> **PROMPT**: Once you have counted the lines below that contain "this", give that number and nothing else.

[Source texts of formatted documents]
▼

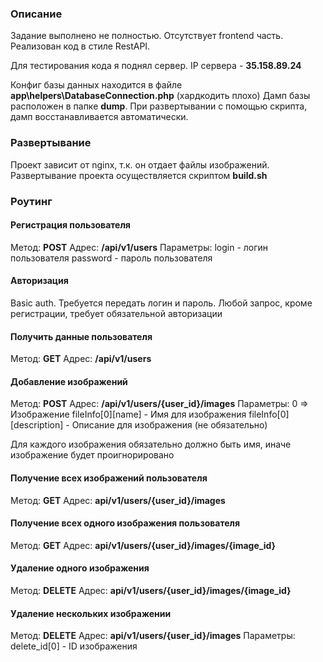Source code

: ### Описание

Задание выполнено не полностью. Отсутствует frontend часть. Реализован код в стиле RestAPI.

Для тестирования кода я поднял сервер.
IP сервера - **35.158.89.24**

Конфиг базы данных находится в файле **app\helpers\DatabaseConnection.php** (хардкодить плохо)
Дамп базы расположен в папке **dump**. При развертывании с помощью скрипта, дамп восстанавливается автоматически.

### Развертывание

Проект зависит от nginx, т.к. он отдает файлы изображений. Развертывание проекта осуществляется скриптом **build.sh**

### Роутинг

#### Регистрация пользователя

Метод: **POST**  Адрес: **/api/v1/users** 
Параметры:
login - логин пользователя
password - пароль пользователя

#### Авторизация

Basic auth. Требуется передать логин и пароль. Любой запрос, кроме регистрации, требует обязательной авторизации

#### Получить данные пользователя
Метод: **GET** Адрес: **/api/v1/users**

#### Добавление изображений
Метод: **POST** Адрес: **/api/v1/users/{user_id}/images**
Параметры:
0 => Изображение
fileInfo[0][name] - Имя для изображения
fileInfo[0][description] - Описание для изображения (не обязательно)

Для каждого изображения обязательно должно быть имя, иначе изображение будет проигнорировано

#### Получение всех изображений пользователя
Метод: **GET** Адрес: **api/v1/users/{user_id}/images**

#### Получение всех одного изображения пользователя
Метод: **GET** Адрес: **api/v1/users/{user_id}/images/{image_id}**

#### Удаление одного изображения
Метод: **DELETE** Адрес: **api/v1/users/{user_id}/images/{image_id}**

#### Удаление нескольких изображении
Метод: **DELETE** Адрес: **api/v1/users/{user_id}/images**
Параметры:
delete_id[0] - ID изображения

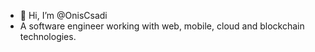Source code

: - 👋 Hi, I’m @OnisCsadi
-  A software engineer working with web, mobile, cloud and blockchain technologies.

<!---
OnisCsadi/OnisCsadi is a ✨ special ✨ repository because its `README.md` (this file) appears on your GitHub profile.
You can click the Preview link to take a look at your changes.
--->
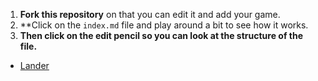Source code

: 1. **Fork this repository** on that you can edit it and add your game.
1. **Click on the `index.md` file and play around a bit to see how it works.
1. **Then click on the edit pencil so you can look at the structure of the file.**

* [Lander](https://CaptainLeemo.github.io/buiuld/index.html)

▲

> **WRITTEN REPLY**: 2